A missing businesswoman owed thousands of pounds to well-known criminals, according to a man who denies murdering her, a court has heard.
Colin Coats, 42, met detectives in Glasgow to discuss the dealings of Lynda Spence, who vanished in April 2011.
He told officers investigating her disappearance that she had taken money from the Chinese community and was involved in getting fake passports for Eastern Europeans.
Detective Constable Alexander McEwan, 42, from Strathclyde Police, told the jury at the High Court in Glasgow that he wrote down a number of figures during the meeting on June 6 2011, but Coats refused to give an official statement.
Looking at his notes, the witness said: "There's figures that Colin Coats said Lynda Spence owed to various well-known criminals in Glasgow that he said he had now incurred the debts for."
Mr McEwan said Coats talked about "power of attorney" during the discussion and mentioned figures of £90,000 and £150,000.
"There's mention of people in the Chinese community being owed £175,000," he said. "There's mention of other well-known criminals in Glasgow."
Under cross-examination by Derek Ogg QC, defending Coats, Mr McEwan said: "Colin Coats told me that Lynda was to get three passports for three Polish Eastern Europeans, fraudulent passports."
Coats is on trial with Philip Wade, 42, Paul Smith, 47, and David Parker, 38, for abducting, torturing and murdering 27-year-old Ms Spence.

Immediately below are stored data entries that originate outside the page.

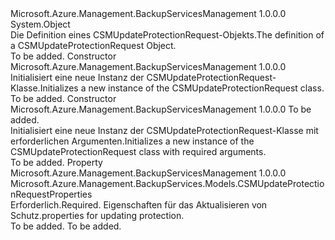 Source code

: <Type Name="CSMUpdateProtectionRequest" FullName="Microsoft.Azure.Management.BackupServices.Models.CSMUpdateProtectionRequest">
  <TypeSignature Language="C#" Value="public class CSMUpdateProtectionRequest" />
  <TypeSignature Language="ILAsm" Value=".class public auto ansi beforefieldinit CSMUpdateProtectionRequest extends System.Object" />
  <TypeSignature Language="DocId" Value="T:Microsoft.Azure.Management.BackupServices.Models.CSMUpdateProtectionRequest" />
  <TypeSignature Language="VB.NET" Value="Public Class CSMUpdateProtectionRequest" />
  <TypeSignature Language="F#" Value="type CSMUpdateProtectionRequest = class" />
  <AssemblyInfo>
    <AssemblyName>Microsoft.Azure.Management.BackupServicesManagement</AssemblyName>
    <AssemblyVersion>1.0.0.0</AssemblyVersion>
  </AssemblyInfo>
  <Base>
    <BaseTypeName>System.Object</BaseTypeName>
  </Base>
  <Interfaces />
  <Docs>
    <summary>
            <span data-ttu-id="9ab3f-101">Die Definition eines CSMUpdateProtectionRequest-Objekts.</span><span class="sxs-lookup"><span data-stu-id="9ab3f-101">The definition of a CSMUpdateProtectionRequest Object.</span></span>
            </summary>
    <remarks>To be added.</remarks>
  </Docs>
  <Members>
    <Member MemberName=".ctor">
      <MemberSignature Language="C#" Value="public CSMUpdateProtectionRequest ();" />
      <MemberSignature Language="ILAsm" Value=".method public hidebysig specialname rtspecialname instance void .ctor() cil managed" />
      <MemberSignature Language="DocId" Value="M:Microsoft.Azure.Management.BackupServices.Models.CSMUpdateProtectionRequest.#ctor" />
      <MemberSignature Language="VB.NET" Value="Public Sub New ()" />
      <MemberType>Constructor</MemberType>
      <AssemblyInfo>
        <AssemblyName>Microsoft.Azure.Management.BackupServicesManagement</AssemblyName>
        <AssemblyVersion>1.0.0.0</AssemblyVersion>
      </AssemblyInfo>
      <Parameters />
      <Docs>
        <summary>
            <span data-ttu-id="9ab3f-102">Initialisiert eine neue Instanz der CSMUpdateProtectionRequest-Klasse.</span><span class="sxs-lookup"><span data-stu-id="9ab3f-102">Initializes a new instance of the CSMUpdateProtectionRequest class.</span></span>
            </summary>
        <remarks>To be added.</remarks>
      </Docs>
    </Member>
    <Member MemberName=".ctor">
      <MemberSignature Language="C#" Value="public CSMUpdateProtectionRequest (Microsoft.Azure.Management.BackupServices.Models.CSMUpdateProtectionRequestProperties properties);" />
      <MemberSignature Language="ILAsm" Value=".method public hidebysig specialname rtspecialname instance void .ctor(class Microsoft.Azure.Management.BackupServices.Models.CSMUpdateProtectionRequestProperties properties) cil managed" />
      <MemberSignature Language="DocId" Value="M:Microsoft.Azure.Management.BackupServices.Models.CSMUpdateProtectionRequest.#ctor(Microsoft.Azure.Management.BackupServices.Models.CSMUpdateProtectionRequestProperties)" />
      <MemberSignature Language="VB.NET" Value="Public Sub New (properties As CSMUpdateProtectionRequestProperties)" />
      <MemberSignature Language="F#" Value="new Microsoft.Azure.Management.BackupServices.Models.CSMUpdateProtectionRequest : Microsoft.Azure.Management.BackupServices.Models.CSMUpdateProtectionRequestProperties -&gt; Microsoft.Azure.Management.BackupServices.Models.CSMUpdateProtectionRequest" Usage="new Microsoft.Azure.Management.BackupServices.Models.CSMUpdateProtectionRequest properties" />
      <MemberType>Constructor</MemberType>
      <AssemblyInfo>
        <AssemblyName>Microsoft.Azure.Management.BackupServicesManagement</AssemblyName>
        <AssemblyVersion>1.0.0.0</AssemblyVersion>
      </AssemblyInfo>
      <Parameters>
        <Parameter Name="properties" Type="Microsoft.Azure.Management.BackupServices.Models.CSMUpdateProtectionRequestProperties" />
      </Parameters>
      <Docs>
        <param name="properties">To be added.</param>
        <summary>
            <span data-ttu-id="9ab3f-103">Initialisiert eine neue Instanz der CSMUpdateProtectionRequest-Klasse mit erforderlichen Argumenten.</span><span class="sxs-lookup"><span data-stu-id="9ab3f-103">Initializes a new instance of the CSMUpdateProtectionRequest class with required arguments.</span></span>
            </summary>
        <remarks>To be added.</remarks>
      </Docs>
    </Member>
    <Member MemberName="Properties">
      <MemberSignature Language="C#" Value="public Microsoft.Azure.Management.BackupServices.Models.CSMUpdateProtectionRequestProperties Properties { get; set; }" />
      <MemberSignature Language="ILAsm" Value=".property instance class Microsoft.Azure.Management.BackupServices.Models.CSMUpdateProtectionRequestProperties Properties" />
      <MemberSignature Language="DocId" Value="P:Microsoft.Azure.Management.BackupServices.Models.CSMUpdateProtectionRequest.Properties" />
      <MemberSignature Language="VB.NET" Value="Public Property Properties As CSMUpdateProtectionRequestProperties" />
      <MemberSignature Language="F#" Value="member this.Properties : Microsoft.Azure.Management.BackupServices.Models.CSMUpdateProtectionRequestProperties with get, set" Usage="Microsoft.Azure.Management.BackupServices.Models.CSMUpdateProtectionRequest.Properties" />
      <MemberType>Property</MemberType>
      <AssemblyInfo>
        <AssemblyName>Microsoft.Azure.Management.BackupServicesManagement</AssemblyName>
        <AssemblyVersion>1.0.0.0</AssemblyVersion>
      </AssemblyInfo>
      <ReturnValue>
        <ReturnType>Microsoft.Azure.Management.BackupServices.Models.CSMUpdateProtectionRequestProperties</ReturnType>
      </ReturnValue>
      <Docs>
        <summary>
            <span data-ttu-id="9ab3f-104">Erforderlich.</span><span class="sxs-lookup"><span data-stu-id="9ab3f-104">Required.</span></span> <span data-ttu-id="9ab3f-105">Eigenschaften für das Aktualisieren von Schutz.</span><span class="sxs-lookup"><span data-stu-id="9ab3f-105">properties  for updating protection.</span></span>
            </summary>
        <value>To be added.</value>
        <remarks>To be added.</remarks>
      </Docs>
    </Member>
  </Members>
</Type> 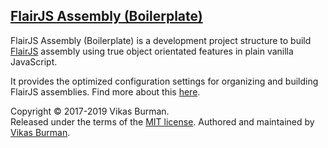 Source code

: [FlairJS Assembly (Boilerplate)](https://flairjs.com/templates/#/asm)
---

FlairJS Assembly (Boilerplate) is a development project structure to build [FlairJS](https://flairjs.com) assembly using true object orientated features in plain vanilla JavaScript.

It provides the optimized configuration settings for organizing and building FlairJS assemblies. Find more about this [here](https://flairjs.com/templates/#/asm).



Copyright &copy; 2017-2019 Vikas Burman.<br/>
Released under the terms of the [MIT license](https://github.com/vikasburman/flairjs-fabric/blob/master/LICENSE). Authored and maintained by [Vikas Burman](https://www.linkedin.com/in/vikasburman/).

They are accused of holding her hostage for up to a fortnight and assaulting her in an apparent bid to extract financial information from her. They deny the charges.
Earlier, the court heard that Ms Spence had her kneecaps broken with a golf club during a torture session at a flat. Parker told police that she was held at his home in West Kilbride, Ayrshire, after he was offered £1,500. She was burned with a steam iron and hit with a golf club while bound to a chair and wearing glasses with black tape on them, the trial heard.